By 2008, the contribution unpaid carers make to society was already well recognised, but not underpinned by any statutory rights to support. Unlike the paid workforce, unpaid carers had no entitlements to support in their role, to training, breaks from caring or holidays, pension entitlements or emotional support.
We knew then, that demand on family members to care more intensively would increase steeply for years to come. The Carers Act was a response to carers’ campaigning, but sadly, it has few tangible rights enshrined in the Act. Other than getting a carer support plan instead of just being assessed, it still contains no rights to advocacy, minimum entitlements to breaks from caring, to emotional support or counselling, or rights to other supports.
One excellent success of carers’ campaigning has, however, been the increase of Carers Allowance from the lowest of all benefits to the level of Jobseekers’ Allowance, from summer 2018.
A further opportunity for improved carer support is through local authorities, who are required to develop local eligibility criteria for support. Edinburgh has led the process and already produced draft criteria. Nationally, carer organisations are involved in the development of many different pieces on guidance for the implementation of the Act from April 2018.
What is the most common misconception about being a carer?
Possibly, that many carers think they have to be ‘on a register’ or receiving carers allowance to be recognised as a carer.
We consider every person a carer who provides unpaid care to a family member, partner, relative or friend of any age who needs help to manage a long term condition, disability, physical or mental health problem or addiction.
In Edinburgh, anyone is considered a carer who supports another person from the earliest point and often prior to diagnosis – whether supported at a shared home, the person’s own home, or in a residential or hospital setting.
Is there a specific carer’s story that stands out for you?
As a principle, VOCAL does not ‘nominate’ individual carer for ‘standing out’ or put them forward nominated for an award.

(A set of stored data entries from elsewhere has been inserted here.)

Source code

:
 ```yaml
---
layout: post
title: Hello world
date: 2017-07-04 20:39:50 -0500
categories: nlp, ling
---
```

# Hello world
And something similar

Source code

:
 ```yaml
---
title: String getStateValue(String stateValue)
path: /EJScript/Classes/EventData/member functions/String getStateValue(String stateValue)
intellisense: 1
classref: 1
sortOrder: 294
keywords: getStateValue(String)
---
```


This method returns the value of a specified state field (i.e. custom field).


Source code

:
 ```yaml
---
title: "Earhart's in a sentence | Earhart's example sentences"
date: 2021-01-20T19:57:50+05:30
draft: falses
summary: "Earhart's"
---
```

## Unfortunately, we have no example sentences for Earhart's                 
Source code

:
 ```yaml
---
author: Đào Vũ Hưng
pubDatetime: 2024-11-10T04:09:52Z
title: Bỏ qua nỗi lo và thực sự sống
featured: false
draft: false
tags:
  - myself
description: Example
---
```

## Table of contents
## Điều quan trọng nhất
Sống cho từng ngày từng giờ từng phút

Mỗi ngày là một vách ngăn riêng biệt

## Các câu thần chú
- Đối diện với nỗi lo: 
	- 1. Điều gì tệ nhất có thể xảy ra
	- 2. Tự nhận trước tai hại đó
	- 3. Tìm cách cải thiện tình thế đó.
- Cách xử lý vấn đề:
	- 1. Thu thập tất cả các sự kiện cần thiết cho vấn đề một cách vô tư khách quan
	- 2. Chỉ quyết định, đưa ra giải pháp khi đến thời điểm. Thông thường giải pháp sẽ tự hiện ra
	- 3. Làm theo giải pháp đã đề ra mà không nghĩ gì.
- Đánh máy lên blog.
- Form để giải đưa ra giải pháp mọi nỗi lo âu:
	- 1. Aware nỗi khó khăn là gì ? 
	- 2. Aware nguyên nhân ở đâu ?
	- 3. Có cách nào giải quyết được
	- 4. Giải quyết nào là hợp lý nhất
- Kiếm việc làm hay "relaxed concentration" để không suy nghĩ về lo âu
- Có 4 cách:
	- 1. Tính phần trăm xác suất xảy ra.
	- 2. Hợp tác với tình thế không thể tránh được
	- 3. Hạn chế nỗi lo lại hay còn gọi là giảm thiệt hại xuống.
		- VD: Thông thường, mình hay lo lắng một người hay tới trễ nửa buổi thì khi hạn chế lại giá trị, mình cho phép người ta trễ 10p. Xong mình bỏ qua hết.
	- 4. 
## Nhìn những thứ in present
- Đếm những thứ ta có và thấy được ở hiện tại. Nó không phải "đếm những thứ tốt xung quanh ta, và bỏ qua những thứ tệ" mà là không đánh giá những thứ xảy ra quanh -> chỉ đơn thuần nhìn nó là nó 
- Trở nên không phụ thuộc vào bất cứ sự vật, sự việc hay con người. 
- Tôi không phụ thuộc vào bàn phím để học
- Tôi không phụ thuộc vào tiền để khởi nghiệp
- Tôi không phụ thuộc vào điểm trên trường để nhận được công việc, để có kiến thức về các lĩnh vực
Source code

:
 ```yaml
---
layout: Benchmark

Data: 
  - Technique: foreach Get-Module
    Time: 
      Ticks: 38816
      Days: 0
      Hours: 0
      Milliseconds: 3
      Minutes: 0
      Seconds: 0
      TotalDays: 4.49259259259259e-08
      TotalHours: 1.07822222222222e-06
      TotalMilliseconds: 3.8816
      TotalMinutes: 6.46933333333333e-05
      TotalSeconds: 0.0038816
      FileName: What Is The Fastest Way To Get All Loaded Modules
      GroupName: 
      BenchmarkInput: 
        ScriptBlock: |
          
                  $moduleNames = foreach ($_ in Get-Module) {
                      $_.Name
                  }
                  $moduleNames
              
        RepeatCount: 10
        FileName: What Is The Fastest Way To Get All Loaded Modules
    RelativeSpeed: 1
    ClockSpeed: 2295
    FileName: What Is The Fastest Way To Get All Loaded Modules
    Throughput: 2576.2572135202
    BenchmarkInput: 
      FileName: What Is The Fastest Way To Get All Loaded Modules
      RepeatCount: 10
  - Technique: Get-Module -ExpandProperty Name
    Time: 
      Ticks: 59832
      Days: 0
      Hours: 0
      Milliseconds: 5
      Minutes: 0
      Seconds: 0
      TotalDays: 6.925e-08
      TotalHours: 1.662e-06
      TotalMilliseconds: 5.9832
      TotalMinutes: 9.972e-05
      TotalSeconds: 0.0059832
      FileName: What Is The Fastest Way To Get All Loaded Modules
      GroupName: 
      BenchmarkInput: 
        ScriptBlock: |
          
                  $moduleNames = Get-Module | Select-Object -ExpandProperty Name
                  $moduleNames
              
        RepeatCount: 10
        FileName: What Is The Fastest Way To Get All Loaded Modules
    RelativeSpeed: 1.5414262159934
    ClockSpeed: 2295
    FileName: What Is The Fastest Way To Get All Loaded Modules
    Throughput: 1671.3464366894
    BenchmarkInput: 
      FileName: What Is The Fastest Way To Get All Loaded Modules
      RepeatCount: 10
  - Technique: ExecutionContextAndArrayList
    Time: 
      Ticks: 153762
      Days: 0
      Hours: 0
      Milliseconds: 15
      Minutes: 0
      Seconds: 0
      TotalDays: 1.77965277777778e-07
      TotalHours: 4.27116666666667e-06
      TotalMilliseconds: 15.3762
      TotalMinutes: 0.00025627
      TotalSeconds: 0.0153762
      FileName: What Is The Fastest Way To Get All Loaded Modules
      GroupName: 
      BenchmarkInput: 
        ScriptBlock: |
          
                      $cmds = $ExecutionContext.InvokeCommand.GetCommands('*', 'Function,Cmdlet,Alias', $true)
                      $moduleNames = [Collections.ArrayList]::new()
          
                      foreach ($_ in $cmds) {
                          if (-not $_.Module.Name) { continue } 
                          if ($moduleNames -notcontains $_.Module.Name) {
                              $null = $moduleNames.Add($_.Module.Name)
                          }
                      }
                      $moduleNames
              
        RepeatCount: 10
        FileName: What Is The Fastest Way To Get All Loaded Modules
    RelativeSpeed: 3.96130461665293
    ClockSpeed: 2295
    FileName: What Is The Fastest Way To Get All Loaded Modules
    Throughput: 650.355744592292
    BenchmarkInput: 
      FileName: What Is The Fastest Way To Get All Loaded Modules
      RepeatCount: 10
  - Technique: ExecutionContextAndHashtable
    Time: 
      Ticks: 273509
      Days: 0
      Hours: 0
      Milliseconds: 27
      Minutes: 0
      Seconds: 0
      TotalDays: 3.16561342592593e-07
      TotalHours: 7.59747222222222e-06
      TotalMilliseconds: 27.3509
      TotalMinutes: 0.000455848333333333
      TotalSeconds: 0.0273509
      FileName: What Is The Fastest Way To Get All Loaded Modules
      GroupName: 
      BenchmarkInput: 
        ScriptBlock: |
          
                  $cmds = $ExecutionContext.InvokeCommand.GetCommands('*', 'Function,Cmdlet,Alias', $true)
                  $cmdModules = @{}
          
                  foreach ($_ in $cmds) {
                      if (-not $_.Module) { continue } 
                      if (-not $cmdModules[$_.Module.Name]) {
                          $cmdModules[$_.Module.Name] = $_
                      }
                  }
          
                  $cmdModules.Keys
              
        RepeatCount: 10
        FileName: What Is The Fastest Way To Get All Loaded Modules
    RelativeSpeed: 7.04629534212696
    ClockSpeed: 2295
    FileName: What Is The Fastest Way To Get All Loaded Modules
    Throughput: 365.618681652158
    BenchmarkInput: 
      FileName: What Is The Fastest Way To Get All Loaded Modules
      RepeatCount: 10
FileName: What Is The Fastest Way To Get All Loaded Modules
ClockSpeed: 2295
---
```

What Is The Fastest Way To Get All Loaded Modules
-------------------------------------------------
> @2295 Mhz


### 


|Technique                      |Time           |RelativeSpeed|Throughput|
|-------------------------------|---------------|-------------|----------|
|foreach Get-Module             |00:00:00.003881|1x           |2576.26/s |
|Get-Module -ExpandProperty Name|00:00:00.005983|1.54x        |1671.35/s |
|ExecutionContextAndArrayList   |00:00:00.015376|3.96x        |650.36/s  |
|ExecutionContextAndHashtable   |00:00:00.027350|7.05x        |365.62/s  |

The impact of the caring role is unique on each person, although there are many common strands.
We therefore emphasise caring situations and trends which stand out – they often affect marginalised groups most affected by inequalities and lack of support:
- people from different cultural backgrounds who struggle to understand and access our services due to lack of cultural sensitivity and translations services
- people with multiple caring responsibilities, thousands of carers care for more than one person but are not recognised as needing additional support
- parent carers, who are often expected to cope as parents, despite additional complex demands on them and their families
- people required to care round the clock due to the intensity of support required
What can the public do during Carers Week to help support carers in Edinburgh?

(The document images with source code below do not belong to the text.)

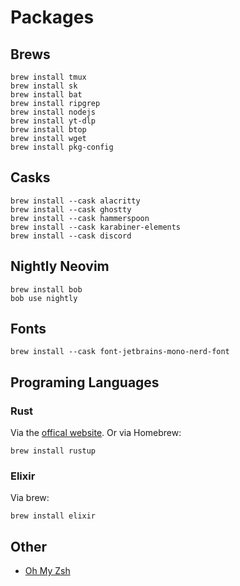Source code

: # Packages

## Brews

```shell
brew install tmux
brew install sk
brew install bat
brew install ripgrep
brew install nodejs
brew install yt-dlp
brew install btop
brew install wget
brew install pkg-config
```

## Casks

```shell
brew install --cask alacritty
brew install --cask ghostty
brew install --cask hammerspoon
brew install --cask karabiner-elements
brew install --cask discord
```

## Nightly Neovim

```shell
brew install bob
bob use nightly
```

## Fonts

```shell
brew install --cask font-jetbrains-mono-nerd-font
```

## Programing Languages

### Rust

Via the [offical website](https://www.rust-lang.org/tools/install).
Or via Homebrew:

```shell
brew install rustup
```

### Elixir

Via brew:

```shell
brew install elixir
```

## Other

  - [Oh My Zsh](https://ohmyz.sh)
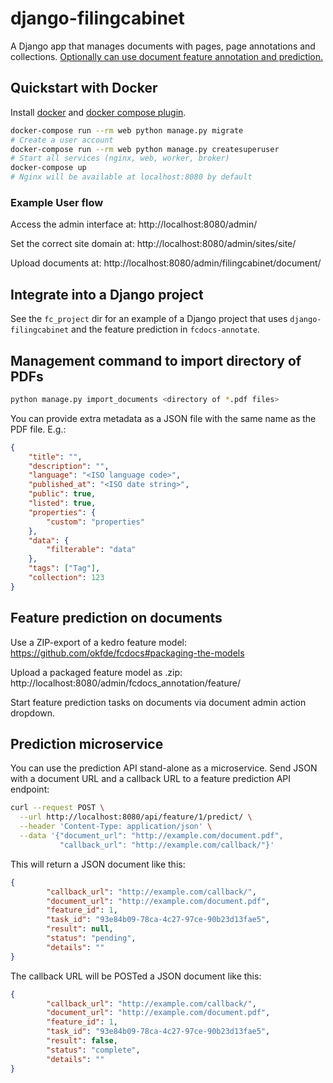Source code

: # django-filingcabinet

A Django app that manages documents with pages, page annotations and collections. [Optionally can use document feature annotation and prediction.](https://github.com/okfde/fcdocs-annotate)


## Quickstart with Docker

Install [docker](https://docs.docker.com/get-docker/) and [docker compose plugin](https://docs.docker.com/compose/install/).

```bash
docker-compose run --rm web python manage.py migrate
# Create a user account
docker-compose run --rm web python manage.py createsuperuser
# Start all services (nginx, web, worker, broker)
docker-compose up
# Nginx will be available at localhost:8080 by default
```


### Example User flow

Access the admin interface at: http://localhost:8080/admin/

Set the correct site domain at: http://localhost:8080/admin/sites/site/

Upload documents at: http://localhost:8080/admin/filingcabinet/document/


## Integrate into a Django project

See the `fc_project` dir for an example of a Django project that uses `django-filingcabinet` and the feature prediction in `fcdocs-annotate`.

## Management command to import directory of PDFs

```bash
python manage.py import_documents <directory of *.pdf files>
```

You can provide extra metadata as a JSON file with the same name as the PDF file. E.g.:

```json
{
    "title": "",
    "description": "",
    "language": "<ISO language code>",
    "published_at": "<ISO date string>",
    "public": true,
    "listed": true,
    "properties": {
        "custom": "properties"
    },
    "data": {
        "filterable": "data"
    },
    "tags": ["Tag"],
    "collection": 123
}
```

## Feature prediction on documents

Use a ZIP-export of a kedro feature model: https://github.com/okfde/fcdocs#packaging-the-models

Upload a packaged feature model as .zip: http://localhost:8080/admin/fcdocs_annotation/feature/

Start feature prediction tasks on documents via document admin action dropdown.


## Prediction microservice

You can use the prediction API stand-alone as a microservice. Send JSON with a document URL and a callback URL to a feature prediction API endpoint:

```bash
curl --request POST \
  --url http://localhost:8080/api/feature/1/predict/ \
  --header 'Content-Type: application/json' \
  --data '{"document_url": "http://example.com/document.pdf",
           "callback_url": "http://example.com/callback/"}'
```

This will return a JSON document like this:

```json
{
        "callback_url": "http://example.com/callback/", 
        "document_url": "http://example.com/document.pdf",
        "feature_id": 1,
        "task_id": "93e84b09-78ca-4c27-97ce-90b23d13fae5",
        "result": null,
        "status": "pending",
        "details": ""
}
```


The callback URL will be POSTed a JSON document like this:

```json
{
        "callback_url": "http://example.com/callback/", 
        "document_url": "http://example.com/document.pdf",
        "feature_id": 1,
        "task_id": "93e84b09-78ca-4c27-97ce-90b23d13fae5",
        "result": false,
        "status": "complete",
        "details": ""
}
```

Household and health surveys estimate there are some 47,000 carers in Edinburgh alone. Help us identify carers and encourage them to contact VOCAL – employers, neighbours, families and friends have a big role to play so carers access information and support early to prevent critical situations later!
Visit VOCAL’s website – www.vocal.org.uk – and social media sites. We are using the hashtags #CarersWeek and #PassItOn on both Facebook and Twitter asking people to share and pass the posts on to people who may not yet know about the support available to carers.
Finally, help us to ensure that every week is carers week – carers deserve support all year round!